[DATA FOR THIS TASK — start]

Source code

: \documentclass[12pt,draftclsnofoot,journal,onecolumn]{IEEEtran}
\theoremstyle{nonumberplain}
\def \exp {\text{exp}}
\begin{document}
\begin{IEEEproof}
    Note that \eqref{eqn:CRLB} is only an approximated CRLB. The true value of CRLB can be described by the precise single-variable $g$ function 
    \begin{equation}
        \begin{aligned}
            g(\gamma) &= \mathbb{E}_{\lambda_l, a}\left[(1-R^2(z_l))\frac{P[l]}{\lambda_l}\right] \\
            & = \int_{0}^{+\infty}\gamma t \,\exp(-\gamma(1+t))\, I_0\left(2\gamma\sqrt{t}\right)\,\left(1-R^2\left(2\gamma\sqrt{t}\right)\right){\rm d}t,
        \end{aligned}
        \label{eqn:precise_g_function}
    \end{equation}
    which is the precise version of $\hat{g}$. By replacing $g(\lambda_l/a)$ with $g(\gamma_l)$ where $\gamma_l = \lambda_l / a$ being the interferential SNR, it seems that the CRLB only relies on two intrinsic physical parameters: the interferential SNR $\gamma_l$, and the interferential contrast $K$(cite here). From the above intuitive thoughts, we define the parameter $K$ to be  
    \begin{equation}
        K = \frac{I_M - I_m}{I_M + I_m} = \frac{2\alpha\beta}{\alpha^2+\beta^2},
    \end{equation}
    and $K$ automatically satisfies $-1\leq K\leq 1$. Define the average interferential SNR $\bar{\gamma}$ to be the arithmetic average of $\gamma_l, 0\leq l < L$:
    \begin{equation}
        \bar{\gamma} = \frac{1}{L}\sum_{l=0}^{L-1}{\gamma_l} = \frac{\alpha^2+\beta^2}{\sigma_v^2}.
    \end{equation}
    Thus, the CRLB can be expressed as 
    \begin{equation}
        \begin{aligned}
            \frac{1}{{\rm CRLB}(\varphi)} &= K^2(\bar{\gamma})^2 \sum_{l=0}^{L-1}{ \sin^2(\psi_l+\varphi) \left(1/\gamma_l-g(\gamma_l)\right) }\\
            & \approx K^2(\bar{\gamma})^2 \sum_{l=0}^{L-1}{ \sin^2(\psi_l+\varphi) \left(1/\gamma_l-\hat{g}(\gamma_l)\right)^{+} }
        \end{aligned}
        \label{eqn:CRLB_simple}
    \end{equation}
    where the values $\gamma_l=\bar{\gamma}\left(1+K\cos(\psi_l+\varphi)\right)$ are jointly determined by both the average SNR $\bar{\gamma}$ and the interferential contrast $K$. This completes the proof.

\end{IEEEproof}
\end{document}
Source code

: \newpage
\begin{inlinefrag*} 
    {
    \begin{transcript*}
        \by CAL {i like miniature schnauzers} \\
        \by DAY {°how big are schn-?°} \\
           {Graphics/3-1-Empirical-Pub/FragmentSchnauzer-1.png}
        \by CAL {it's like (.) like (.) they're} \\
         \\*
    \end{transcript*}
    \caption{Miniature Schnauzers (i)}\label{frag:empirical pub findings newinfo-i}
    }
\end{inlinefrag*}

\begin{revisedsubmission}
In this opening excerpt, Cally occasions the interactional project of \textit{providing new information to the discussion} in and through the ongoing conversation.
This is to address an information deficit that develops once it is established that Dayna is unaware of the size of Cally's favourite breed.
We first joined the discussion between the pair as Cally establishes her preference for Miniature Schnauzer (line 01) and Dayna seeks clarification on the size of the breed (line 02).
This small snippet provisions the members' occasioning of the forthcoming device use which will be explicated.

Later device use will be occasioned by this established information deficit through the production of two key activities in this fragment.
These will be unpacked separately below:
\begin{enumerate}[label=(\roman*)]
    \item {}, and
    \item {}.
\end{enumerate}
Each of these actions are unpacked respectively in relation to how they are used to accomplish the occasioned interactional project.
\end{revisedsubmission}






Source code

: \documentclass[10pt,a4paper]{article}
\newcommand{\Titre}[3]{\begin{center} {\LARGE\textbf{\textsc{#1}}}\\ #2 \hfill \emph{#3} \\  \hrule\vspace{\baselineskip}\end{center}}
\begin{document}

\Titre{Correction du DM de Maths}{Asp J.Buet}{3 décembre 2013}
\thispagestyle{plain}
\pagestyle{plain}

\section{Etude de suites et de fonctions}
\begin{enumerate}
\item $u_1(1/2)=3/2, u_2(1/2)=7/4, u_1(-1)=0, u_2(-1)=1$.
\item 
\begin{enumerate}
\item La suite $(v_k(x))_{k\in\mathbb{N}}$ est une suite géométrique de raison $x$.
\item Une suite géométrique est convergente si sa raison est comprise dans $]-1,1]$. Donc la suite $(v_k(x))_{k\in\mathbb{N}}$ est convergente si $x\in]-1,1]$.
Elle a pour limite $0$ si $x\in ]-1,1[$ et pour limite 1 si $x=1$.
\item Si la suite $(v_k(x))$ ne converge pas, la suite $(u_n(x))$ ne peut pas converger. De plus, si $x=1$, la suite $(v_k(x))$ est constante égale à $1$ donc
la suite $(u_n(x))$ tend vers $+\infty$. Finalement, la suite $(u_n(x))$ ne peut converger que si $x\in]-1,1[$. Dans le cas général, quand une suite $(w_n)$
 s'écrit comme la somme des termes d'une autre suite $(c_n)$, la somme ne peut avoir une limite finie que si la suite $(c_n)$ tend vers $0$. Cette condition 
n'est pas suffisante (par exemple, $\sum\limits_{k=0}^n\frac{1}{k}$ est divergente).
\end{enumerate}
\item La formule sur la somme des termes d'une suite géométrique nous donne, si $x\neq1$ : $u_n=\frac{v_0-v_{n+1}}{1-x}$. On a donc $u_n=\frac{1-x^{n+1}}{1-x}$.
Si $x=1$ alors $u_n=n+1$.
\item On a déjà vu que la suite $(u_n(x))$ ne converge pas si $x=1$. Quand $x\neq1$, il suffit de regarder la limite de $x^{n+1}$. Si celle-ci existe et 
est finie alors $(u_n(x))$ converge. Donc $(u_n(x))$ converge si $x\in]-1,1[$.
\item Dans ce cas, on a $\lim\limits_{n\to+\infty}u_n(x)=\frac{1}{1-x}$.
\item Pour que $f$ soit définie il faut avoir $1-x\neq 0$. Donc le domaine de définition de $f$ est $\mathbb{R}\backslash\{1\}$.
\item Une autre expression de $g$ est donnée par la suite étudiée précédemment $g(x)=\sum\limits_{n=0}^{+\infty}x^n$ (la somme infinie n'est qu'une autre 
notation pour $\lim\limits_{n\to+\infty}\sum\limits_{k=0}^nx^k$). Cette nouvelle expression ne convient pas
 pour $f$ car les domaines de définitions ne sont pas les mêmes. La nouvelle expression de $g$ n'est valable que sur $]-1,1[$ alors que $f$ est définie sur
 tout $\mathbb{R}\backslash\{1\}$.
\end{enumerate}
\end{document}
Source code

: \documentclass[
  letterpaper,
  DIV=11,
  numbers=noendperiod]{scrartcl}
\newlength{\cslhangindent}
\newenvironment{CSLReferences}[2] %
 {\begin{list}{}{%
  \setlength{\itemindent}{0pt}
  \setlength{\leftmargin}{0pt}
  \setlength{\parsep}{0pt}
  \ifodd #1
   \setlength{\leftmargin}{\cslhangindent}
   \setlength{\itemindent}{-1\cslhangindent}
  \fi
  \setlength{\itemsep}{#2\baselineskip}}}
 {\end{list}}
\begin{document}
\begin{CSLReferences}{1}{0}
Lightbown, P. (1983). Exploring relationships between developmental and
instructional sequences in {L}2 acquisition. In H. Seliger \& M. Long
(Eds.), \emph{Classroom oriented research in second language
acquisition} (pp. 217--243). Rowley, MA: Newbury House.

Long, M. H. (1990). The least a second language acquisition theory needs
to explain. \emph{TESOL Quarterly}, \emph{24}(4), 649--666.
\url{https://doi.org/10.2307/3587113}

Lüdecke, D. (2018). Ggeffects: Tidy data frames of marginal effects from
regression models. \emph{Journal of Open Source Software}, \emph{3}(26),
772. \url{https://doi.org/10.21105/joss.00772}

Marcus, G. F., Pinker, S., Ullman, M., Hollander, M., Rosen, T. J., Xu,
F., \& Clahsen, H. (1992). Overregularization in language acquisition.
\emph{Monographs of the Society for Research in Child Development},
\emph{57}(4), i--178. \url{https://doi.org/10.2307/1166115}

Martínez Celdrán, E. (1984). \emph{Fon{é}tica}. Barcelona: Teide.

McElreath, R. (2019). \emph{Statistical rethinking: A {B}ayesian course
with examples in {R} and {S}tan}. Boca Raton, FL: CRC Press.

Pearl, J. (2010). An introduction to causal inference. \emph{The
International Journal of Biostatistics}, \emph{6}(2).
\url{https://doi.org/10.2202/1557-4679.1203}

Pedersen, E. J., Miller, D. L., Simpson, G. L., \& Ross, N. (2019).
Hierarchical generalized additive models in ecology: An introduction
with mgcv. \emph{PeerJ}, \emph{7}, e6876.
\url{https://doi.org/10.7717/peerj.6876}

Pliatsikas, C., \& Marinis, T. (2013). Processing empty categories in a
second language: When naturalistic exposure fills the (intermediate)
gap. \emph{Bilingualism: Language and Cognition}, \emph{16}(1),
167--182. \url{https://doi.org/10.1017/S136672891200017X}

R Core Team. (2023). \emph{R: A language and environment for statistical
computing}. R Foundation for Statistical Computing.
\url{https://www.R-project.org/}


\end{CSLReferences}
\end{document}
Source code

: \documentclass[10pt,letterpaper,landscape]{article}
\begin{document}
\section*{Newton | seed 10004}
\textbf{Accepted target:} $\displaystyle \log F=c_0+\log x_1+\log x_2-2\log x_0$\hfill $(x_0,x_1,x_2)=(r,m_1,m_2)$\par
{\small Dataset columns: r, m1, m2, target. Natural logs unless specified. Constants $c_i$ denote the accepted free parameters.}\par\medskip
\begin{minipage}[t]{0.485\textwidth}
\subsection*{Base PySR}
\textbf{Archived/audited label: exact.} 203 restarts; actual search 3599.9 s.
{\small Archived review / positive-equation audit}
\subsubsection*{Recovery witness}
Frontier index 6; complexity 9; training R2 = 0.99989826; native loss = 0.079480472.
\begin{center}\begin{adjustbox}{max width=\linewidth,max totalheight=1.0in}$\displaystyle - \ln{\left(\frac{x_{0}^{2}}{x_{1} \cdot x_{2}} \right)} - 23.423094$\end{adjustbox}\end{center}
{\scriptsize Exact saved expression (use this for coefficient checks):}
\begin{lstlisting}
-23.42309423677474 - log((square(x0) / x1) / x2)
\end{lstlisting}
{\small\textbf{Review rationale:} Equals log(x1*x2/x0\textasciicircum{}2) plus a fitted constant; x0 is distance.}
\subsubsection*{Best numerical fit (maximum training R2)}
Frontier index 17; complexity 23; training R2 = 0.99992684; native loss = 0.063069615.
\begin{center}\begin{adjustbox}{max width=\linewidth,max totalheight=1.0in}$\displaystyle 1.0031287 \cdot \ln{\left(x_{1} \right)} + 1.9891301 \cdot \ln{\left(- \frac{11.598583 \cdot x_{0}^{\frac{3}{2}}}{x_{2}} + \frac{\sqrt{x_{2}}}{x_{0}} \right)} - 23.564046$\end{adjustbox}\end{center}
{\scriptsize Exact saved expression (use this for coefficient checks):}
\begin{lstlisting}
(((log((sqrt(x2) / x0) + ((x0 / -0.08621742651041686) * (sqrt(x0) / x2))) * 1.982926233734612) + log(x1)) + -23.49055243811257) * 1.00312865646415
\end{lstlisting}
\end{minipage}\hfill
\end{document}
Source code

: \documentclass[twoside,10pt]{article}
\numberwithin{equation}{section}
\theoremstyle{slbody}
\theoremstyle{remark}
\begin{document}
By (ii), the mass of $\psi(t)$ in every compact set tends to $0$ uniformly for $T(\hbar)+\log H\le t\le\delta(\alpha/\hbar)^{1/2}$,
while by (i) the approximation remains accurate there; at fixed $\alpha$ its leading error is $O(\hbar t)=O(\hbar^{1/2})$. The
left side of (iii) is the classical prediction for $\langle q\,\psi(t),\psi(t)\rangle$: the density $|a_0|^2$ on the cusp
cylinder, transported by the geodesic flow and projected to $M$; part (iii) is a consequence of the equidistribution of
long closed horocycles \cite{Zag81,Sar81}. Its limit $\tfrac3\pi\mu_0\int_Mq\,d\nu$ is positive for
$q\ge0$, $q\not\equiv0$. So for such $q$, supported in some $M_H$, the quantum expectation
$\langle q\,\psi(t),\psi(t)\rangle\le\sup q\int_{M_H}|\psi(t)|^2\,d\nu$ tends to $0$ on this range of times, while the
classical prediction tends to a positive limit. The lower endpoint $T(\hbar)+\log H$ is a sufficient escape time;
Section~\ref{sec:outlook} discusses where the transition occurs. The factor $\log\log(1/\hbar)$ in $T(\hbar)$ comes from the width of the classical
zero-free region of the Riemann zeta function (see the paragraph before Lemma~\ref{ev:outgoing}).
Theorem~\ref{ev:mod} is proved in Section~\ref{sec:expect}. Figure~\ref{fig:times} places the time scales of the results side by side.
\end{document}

[DATA FOR THIS TASK — finish]

Above is a listing; print exactly its lines from the one with "x_2-2\log x_0$\hfill $(x_0,x_1,x_2)=(r,m_1,m_2)$\par" through the one with "Archived review /", and no other lines.

## TASK OUTPUT
\textbf{Accepted target:} $\displaystyle \log F=c_0+\log x_1+\log x_2-2\log x_0$\hfill $(x_0,x_1,x_2)=(r,m_1,m_2)$\par
{\small Dataset columns: r, m1, m2, target. Natural logs unless specified. Constants $c_i$ denote the accepted free parameters.}\par\medskip
\begin{minipage}[t]{0.485\textwidth}
\subsection*{Base PySR}
\textbf{Archived/audited label: exact.} 203 restarts; actual search 3599.9 s.
{\small Archived review / positive-equation audit}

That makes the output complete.